## EXTRACTED RECORDS
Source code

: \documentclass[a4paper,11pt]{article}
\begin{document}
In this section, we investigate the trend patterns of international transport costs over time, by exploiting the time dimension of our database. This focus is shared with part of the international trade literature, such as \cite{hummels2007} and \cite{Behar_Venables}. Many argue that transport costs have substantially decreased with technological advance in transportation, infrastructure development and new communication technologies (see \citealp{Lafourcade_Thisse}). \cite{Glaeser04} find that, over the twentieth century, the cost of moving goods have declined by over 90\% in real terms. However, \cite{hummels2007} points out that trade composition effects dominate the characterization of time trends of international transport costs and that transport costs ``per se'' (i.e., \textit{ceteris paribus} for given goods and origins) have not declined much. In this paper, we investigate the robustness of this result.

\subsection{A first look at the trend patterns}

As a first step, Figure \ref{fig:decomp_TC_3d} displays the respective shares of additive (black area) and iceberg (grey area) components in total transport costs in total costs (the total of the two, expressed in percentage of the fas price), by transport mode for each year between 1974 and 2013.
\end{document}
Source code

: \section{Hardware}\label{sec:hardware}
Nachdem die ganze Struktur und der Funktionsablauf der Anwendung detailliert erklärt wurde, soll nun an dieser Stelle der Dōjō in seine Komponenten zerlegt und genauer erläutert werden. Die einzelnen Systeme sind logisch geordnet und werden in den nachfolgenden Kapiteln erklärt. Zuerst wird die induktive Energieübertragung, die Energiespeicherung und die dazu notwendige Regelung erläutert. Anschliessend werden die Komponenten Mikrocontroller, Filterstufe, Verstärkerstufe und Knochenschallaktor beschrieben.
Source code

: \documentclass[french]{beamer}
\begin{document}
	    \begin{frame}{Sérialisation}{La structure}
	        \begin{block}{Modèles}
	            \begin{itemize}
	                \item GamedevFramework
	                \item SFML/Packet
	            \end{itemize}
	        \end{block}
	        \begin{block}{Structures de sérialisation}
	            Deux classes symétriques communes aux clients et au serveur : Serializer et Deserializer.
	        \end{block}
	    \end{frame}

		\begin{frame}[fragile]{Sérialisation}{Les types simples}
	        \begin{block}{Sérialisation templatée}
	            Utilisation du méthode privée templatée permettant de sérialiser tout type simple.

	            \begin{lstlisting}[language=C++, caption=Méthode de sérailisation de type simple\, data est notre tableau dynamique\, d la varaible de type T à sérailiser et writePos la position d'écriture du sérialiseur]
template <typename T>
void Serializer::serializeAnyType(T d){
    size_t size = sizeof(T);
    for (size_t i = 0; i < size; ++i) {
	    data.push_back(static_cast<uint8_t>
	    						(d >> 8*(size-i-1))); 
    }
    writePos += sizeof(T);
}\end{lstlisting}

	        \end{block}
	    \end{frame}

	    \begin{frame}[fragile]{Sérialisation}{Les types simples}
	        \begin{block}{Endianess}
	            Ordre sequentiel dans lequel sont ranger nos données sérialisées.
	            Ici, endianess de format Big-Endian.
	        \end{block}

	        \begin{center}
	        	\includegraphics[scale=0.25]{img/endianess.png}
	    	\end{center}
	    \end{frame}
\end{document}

## REQUIRED ACTION
Reproduce, with no other lines, the one containing "(d >> 8*(size-i-1)));" and all lines after it through the end of the data above.

## TASK RESULT
	    						(d >> 8*(size-i-1))); 
    }
    writePos += sizeof(T);
}\end{lstlisting}

	        \end{block}
	    \end{frame}

	    \begin{frame}[fragile]{Sérialisation}{Les types simples}
	        \begin{block}{Endianess}
	            Ordre sequentiel dans lequel sont ranger nos données sérialisées.
	            Ici, endianess de format Big-Endian.
	        \end{block}

	        \begin{center}
	        	\includegraphics[scale=0.25]{img/endianess.png}
	    	\end{center}
	    \end{frame}
\end{document}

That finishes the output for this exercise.